11.2.1 General Considerations
Verify that there are a minimum of three NSX Controller nodes deployed in a cluster. NSX for vSphere 6.1.x supports only clusters with three nodes. NSX Controller nodes are deployed as virtual appliances from the NSX Manager user interface. Each appliance is characterized by an IP address used for all control plane interactions with configuration of 4 vCPUs and 4 GB of RAM and currently cannot be modified.
VMware recommends spreading the deployment of the cluster nodes across separate ESXi hosts for increased reliability so that the failure of a single ESXi host does not cause the loss of majority number in the cluster. VMware NSX does not currently provide any embedded capability to enforce this, so the recommendation is to leverage the native vSphere anti-affinity rules to avoid deploying more than one controller node on the same ESXi host. For more information on how to create a VM-to-VM anti-affinity rule, see the “Create a VM-VM Affinity Rule in the vSphere Web Client” section of the VMware vSphere Resource Management Guide.
Verify that all NSX Controller nodes display a Connected status. If any of the Controller nodes displays a Disconnected status, run the show control-cluster status command on all NSX Controller nodes to verify a consistent state.
Table 9. NSX Controller Status
Type | Status |
Join status | Join complete |
Majority status | Connected to cluster majority |
Cluster ID | Same information on all Controller nodes |
In addition, check that all roles are consistent on all NSX Controller nodes.
Table 10. NSX Controller Node Role Status
Role | Configured Status | Active Status |
api_provider | enabled | activated |
persistence_server | enabled | activated |
switch_manager | enabled | activated |
logical_manager | enabled | activated |
directory_server | enabled | activated |
• Verify that vnet-controller process is running. Run the show process command on all Controller nodes and check that the java-dir-server service is running.
• Verify the system status and resource utilization for each NSX Controller. Run the show status command ensuring load is optimal for all nodes.
• Verify the cluster history and check that there is no sign of host connection flapping, VNI join failures, or abnormal cluster membership changes. Run the show control-cluster history command.

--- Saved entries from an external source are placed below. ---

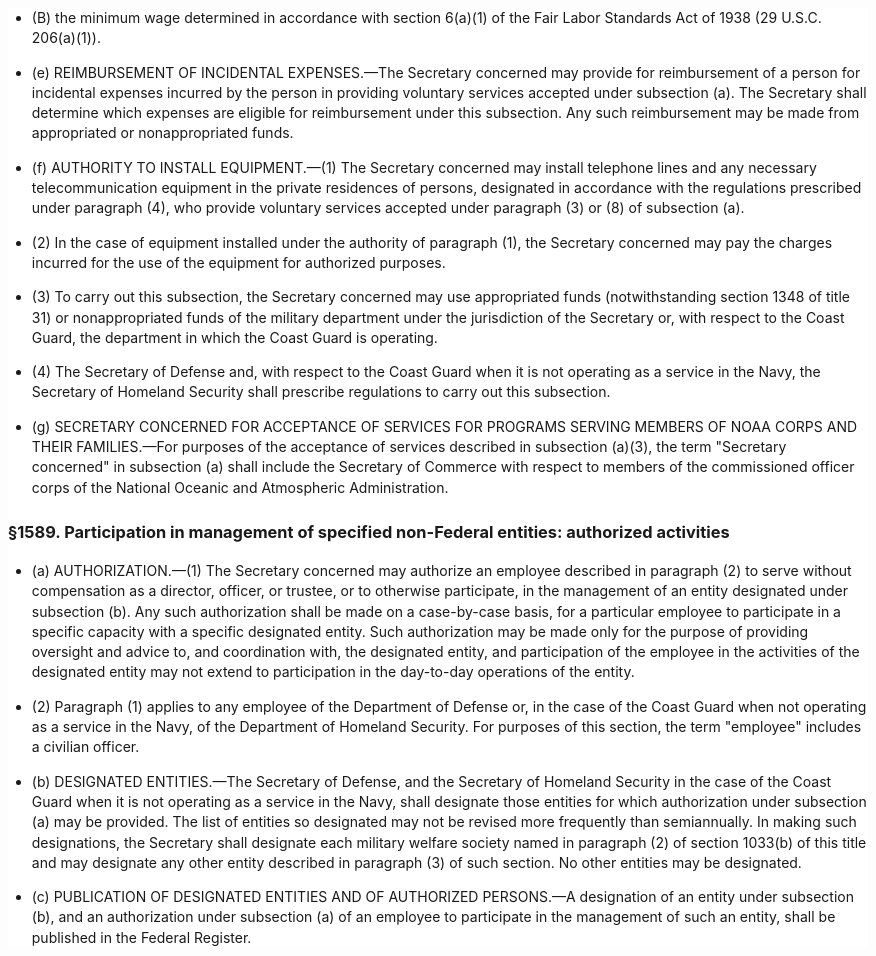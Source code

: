  * (B) the minimum wage determined in accordance with section 6(a)(1) of the Fair Labor Standards Act of 1938 (29 U.S.C. 206(a)(1)).


* (e) REIMBURSEMENT OF INCIDENTAL EXPENSES.—The Secretary concerned may provide for reimbursement of a person for incidental expenses incurred by the person in providing voluntary services accepted under subsection (a). The Secretary shall determine which expenses are eligible for reimbursement under this subsection. Any such reimbursement may be made from appropriated or nonappropriated funds.

* (f) AUTHORITY TO INSTALL EQUIPMENT.—(1) The Secretary concerned may install telephone lines and any necessary telecommunication equipment in the private residences of persons, designated in accordance with the regulations prescribed under paragraph (4), who provide voluntary services accepted under paragraph (3) or (8) of subsection (a).

* (2) In the case of equipment installed under the authority of paragraph (1), the Secretary concerned may pay the charges incurred for the use of the equipment for authorized purposes.

* (3) To carry out this subsection, the Secretary concerned may use appropriated funds (notwithstanding section 1348 of title 31) or nonappropriated funds of the military department under the jurisdiction of the Secretary or, with respect to the Coast Guard, the department in which the Coast Guard is operating.

* (4) The Secretary of Defense and, with respect to the Coast Guard when it is not operating as a service in the Navy, the Secretary of Homeland Security shall prescribe regulations to carry out this subsection.

* (g) SECRETARY CONCERNED FOR ACCEPTANCE OF SERVICES FOR PROGRAMS SERVING MEMBERS OF NOAA CORPS AND THEIR FAMILIES.—For purposes of the acceptance of services described in subsection (a)(3), the term "Secretary concerned" in subsection (a) shall include the Secretary of Commerce with respect to members of the commissioned officer corps of the National Oceanic and Atmospheric Administration.

### §1589. Participation in management of specified non-Federal entities: authorized activities
* (a) AUTHORIZATION.—(1) The Secretary concerned may authorize an employee described in paragraph (2) to serve without compensation as a director, officer, or trustee, or to otherwise participate, in the management of an entity designated under subsection (b). Any such authorization shall be made on a case-by-case basis, for a particular employee to participate in a specific capacity with a specific designated entity. Such authorization may be made only for the purpose of providing oversight and advice to, and coordination with, the designated entity, and participation of the employee in the activities of the designated entity may not extend to participation in the day-to-day operations of the entity.

* (2) Paragraph (1) applies to any employee of the Department of Defense or, in the case of the Coast Guard when not operating as a service in the Navy, of the Department of Homeland Security. For purposes of this section, the term "employee" includes a civilian officer.

* (b) DESIGNATED ENTITIES.—The Secretary of Defense, and the Secretary of Homeland Security in the case of the Coast Guard when it is not operating as a service in the Navy, shall designate those entities for which authorization under subsection (a) may be provided. The list of entities so designated may not be revised more frequently than semiannually. In making such designations, the Secretary shall designate each military welfare society named in paragraph (2) of section 1033(b) of this title and may designate any other entity described in paragraph (3) of such section. No other entities may be designated.

* (c) PUBLICATION OF DESIGNATED ENTITIES AND OF AUTHORIZED PERSONS.—A designation of an entity under subsection (b), and an authorization under subsection (a) of an employee to participate in the management of such an entity, shall be published in the Federal Register.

• Verify that SSL is enabled on the NSX Controller cluster. Run the show log cloudnet/cloudnet_java-vnet-controller*.log filtered-by sslEnabled command on each of the NSX Controller nodes.
• Check for host connectivity errors. Run the show log cloudnet/cloudnet_java-vnet-controller*.log filtered-by host_IP command on each of the NSX Controller nodes.
• Check for any abnormal error statistics. Run the following commands on each of the NSX Controller nodes:
o show control-cluster core stats: overall stats
o show control-cluster core stats-sample: latest stats samples
o show control-cluster core connection-stats <ip>: per connection stats
• Verify logical switch/router message statistics or high message rate. Run these commands on each of the NSX Controller nodes:
o show control-cluster logical-switches stats
o show control-cluster logical-routers stats
o show control-cluster logical-switches stats-sample
o show control-cluster logical-routers stats-sample
o show control-cluster logical-switches vni-stats <vni>
o show control-cluster logical-switches vni-stats-sample <vni>
o show control-cluster logical-switches connection-stats <ip>
o show control-cluster logical-routers connection-stats <ip>
For more information, see the
VMware NSX Command Line Interface Reference Guide at
http://pubs.vmware.com/NSX-6/topic/com.vmware.ICbase/PDF/nsx_60_cli.pdf.• Verify that your environment is not experiencing any high storage latencies. Zookeeper logs these messages when storage latencies are greater than one second. (See the symptoms section when running the command show log cloudnet/cloudnet_java-zookeeper*.log filtered-by fsync .) However, for the VMware NSX for vSphere 6.x control cluster, these are only a concern if the latencies are greater than 10 seconds. VMware recommends dedicating a LUN specifically for the control-cluster and/or moving the storage array closer to the controller cluster in terms of latencies.